- _What you should do_
Which lines in the listing below contain "const"? Copy each of them.

- _Material for this exercise_
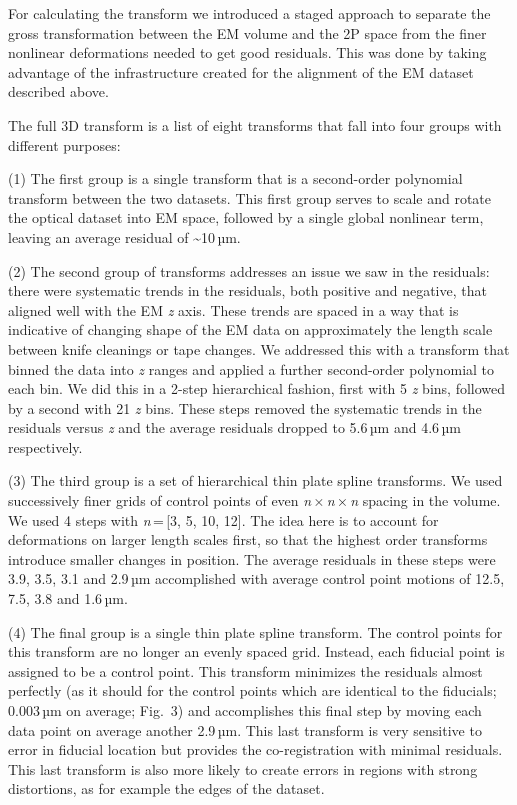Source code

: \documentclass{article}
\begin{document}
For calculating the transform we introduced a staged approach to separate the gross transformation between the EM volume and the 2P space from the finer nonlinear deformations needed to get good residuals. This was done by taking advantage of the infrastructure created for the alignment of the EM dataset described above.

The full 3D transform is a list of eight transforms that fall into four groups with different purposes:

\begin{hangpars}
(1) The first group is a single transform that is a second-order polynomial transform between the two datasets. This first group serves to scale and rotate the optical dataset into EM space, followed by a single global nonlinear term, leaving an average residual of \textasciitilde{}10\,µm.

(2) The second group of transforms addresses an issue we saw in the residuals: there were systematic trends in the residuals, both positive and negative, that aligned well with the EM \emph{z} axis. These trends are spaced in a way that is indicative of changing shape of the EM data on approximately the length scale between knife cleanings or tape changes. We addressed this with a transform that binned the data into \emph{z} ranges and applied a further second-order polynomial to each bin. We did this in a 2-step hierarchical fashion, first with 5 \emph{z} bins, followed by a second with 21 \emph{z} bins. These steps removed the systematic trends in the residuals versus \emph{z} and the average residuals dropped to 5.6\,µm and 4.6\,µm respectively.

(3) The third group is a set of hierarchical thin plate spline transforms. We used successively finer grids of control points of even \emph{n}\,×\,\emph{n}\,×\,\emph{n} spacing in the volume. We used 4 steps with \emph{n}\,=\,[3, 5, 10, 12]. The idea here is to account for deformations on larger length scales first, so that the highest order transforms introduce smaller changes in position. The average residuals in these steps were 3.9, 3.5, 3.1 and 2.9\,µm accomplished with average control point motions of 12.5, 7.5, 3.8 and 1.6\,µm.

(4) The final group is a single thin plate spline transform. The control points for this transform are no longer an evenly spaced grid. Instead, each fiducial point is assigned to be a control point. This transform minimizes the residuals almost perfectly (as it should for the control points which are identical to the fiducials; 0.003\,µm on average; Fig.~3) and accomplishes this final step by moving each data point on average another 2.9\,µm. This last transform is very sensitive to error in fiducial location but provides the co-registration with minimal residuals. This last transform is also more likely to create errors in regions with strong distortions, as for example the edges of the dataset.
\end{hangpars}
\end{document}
==
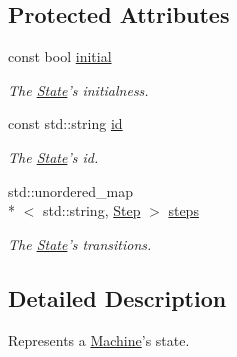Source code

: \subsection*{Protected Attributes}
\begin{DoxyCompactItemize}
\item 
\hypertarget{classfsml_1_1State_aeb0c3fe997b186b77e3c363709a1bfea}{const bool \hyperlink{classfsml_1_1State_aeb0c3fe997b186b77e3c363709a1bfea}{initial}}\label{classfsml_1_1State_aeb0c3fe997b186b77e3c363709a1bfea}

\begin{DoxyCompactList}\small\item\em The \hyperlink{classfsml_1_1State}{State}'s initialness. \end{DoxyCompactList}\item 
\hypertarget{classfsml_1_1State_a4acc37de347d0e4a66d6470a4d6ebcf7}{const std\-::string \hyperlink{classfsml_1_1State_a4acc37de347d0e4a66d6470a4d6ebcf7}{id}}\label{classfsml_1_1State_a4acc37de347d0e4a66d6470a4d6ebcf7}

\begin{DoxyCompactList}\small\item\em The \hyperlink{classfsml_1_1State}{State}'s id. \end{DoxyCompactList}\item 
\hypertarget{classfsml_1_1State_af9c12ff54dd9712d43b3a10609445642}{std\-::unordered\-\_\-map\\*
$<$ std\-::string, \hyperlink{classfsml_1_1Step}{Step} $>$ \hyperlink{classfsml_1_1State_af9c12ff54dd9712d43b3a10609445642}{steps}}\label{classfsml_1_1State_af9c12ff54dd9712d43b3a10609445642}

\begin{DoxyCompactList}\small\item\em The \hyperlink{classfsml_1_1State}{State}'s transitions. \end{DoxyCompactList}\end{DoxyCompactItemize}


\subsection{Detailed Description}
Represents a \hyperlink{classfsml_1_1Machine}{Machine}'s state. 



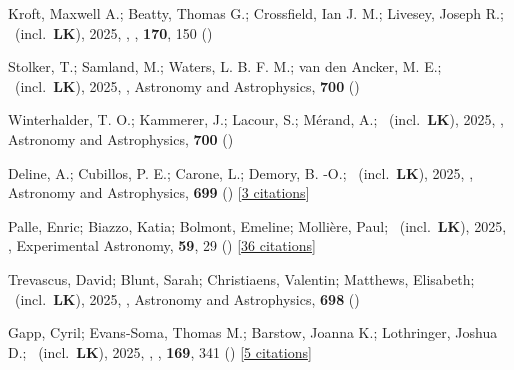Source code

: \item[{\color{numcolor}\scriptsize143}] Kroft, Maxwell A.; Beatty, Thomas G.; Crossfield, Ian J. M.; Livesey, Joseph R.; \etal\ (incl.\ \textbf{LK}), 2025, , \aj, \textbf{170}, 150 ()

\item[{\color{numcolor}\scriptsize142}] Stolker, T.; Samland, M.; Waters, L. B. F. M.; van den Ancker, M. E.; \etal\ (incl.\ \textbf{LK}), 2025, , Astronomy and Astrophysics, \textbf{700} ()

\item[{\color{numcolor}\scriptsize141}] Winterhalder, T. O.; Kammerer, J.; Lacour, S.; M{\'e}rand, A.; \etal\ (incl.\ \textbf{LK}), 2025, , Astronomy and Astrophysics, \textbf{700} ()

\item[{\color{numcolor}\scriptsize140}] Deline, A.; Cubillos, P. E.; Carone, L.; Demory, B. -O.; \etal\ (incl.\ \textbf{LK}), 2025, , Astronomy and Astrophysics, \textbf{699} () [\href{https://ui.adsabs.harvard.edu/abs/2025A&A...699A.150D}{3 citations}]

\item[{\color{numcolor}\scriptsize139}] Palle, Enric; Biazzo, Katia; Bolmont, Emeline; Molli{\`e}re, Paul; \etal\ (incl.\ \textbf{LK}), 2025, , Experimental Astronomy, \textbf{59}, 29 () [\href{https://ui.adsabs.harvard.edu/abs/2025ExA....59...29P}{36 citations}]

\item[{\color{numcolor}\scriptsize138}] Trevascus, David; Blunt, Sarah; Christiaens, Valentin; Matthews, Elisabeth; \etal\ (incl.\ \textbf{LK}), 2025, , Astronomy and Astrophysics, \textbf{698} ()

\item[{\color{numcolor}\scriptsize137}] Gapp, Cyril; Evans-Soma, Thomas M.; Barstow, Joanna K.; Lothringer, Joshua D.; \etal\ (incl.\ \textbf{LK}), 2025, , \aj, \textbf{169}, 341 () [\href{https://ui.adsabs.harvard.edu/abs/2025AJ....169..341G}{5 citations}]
--
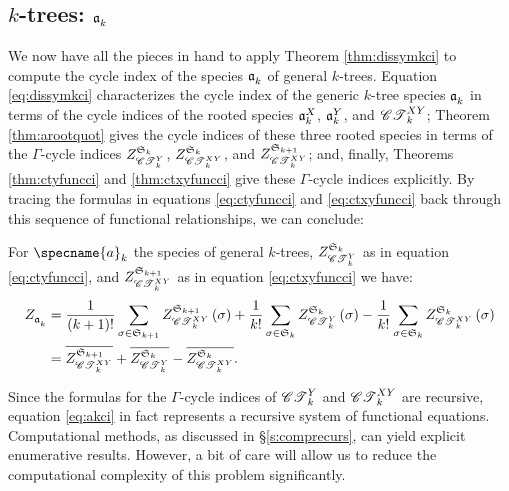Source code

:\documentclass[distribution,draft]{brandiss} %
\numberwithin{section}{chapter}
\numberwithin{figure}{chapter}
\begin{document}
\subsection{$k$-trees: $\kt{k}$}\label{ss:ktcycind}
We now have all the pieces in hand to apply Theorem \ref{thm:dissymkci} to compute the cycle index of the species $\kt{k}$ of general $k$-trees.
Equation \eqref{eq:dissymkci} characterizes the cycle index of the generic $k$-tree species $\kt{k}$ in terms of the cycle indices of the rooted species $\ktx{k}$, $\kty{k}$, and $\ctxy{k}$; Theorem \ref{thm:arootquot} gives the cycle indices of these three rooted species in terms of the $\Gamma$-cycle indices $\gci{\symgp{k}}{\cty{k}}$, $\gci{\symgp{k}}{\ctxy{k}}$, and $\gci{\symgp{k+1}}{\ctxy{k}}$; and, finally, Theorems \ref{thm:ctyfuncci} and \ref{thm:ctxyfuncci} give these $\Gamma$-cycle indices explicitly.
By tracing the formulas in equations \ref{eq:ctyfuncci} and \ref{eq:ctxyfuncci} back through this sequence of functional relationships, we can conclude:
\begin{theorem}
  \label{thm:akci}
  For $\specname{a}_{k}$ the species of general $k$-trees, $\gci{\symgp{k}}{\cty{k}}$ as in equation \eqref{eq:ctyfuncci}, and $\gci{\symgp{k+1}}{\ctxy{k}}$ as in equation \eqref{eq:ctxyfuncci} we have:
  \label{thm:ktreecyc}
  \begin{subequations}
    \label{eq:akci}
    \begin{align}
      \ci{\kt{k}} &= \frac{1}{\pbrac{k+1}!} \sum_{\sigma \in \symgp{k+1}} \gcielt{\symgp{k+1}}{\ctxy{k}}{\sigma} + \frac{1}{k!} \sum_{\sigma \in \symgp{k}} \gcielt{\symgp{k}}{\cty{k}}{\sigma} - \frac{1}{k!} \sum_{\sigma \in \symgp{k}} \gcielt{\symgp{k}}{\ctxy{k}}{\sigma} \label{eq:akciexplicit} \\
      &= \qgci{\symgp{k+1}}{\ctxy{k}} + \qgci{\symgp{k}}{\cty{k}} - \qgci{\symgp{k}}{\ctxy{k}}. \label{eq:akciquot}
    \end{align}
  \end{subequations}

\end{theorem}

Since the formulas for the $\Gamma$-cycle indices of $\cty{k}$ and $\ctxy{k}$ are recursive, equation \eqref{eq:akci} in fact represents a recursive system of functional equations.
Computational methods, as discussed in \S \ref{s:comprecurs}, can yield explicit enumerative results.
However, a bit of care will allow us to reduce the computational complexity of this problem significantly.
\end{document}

- _Output for this task_
\hypertarget{classfsml_1_1State_aeb0c3fe997b186b77e3c363709a1bfea}{const bool \hyperlink{classfsml_1_1State_aeb0c3fe997b186b77e3c363709a1bfea}{initial}}\label{classfsml_1_1State_aeb0c3fe997b186b77e3c363709a1bfea}
\hypertarget{classfsml_1_1State_a4acc37de347d0e4a66d6470a4d6ebcf7}{const std\-::string \hyperlink{classfsml_1_1State_a4acc37de347d0e4a66d6470a4d6ebcf7}{id}}\label{classfsml_1_1State_a4acc37de347d0e4a66d6470a4d6ebcf7}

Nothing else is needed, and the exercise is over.